Plain-text document sources
________________________
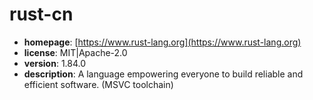 # rust-cn

- **homepage**: [https://www.rust-lang.org](https://www.rust-lang.org)
- **license**: MIT|Apache-2.0
- **version**: 1.84.0
- **description**: A language empowering everyone to build reliable and efficient software. (MSVC toolchain)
________________________
ACTIVITY
Without including any pictures, output each entry above exactly as it appears.

THE ANSWER
 # rust-cn

- **homepage**: [https://www.rust-lang.org](https://www.rust-lang.org)
- **license**: MIT|Apache-2.0
- **version**: 1.84.0
- **description**: A language empowering everyone to build reliable and efficient software. (MSVC toolchain)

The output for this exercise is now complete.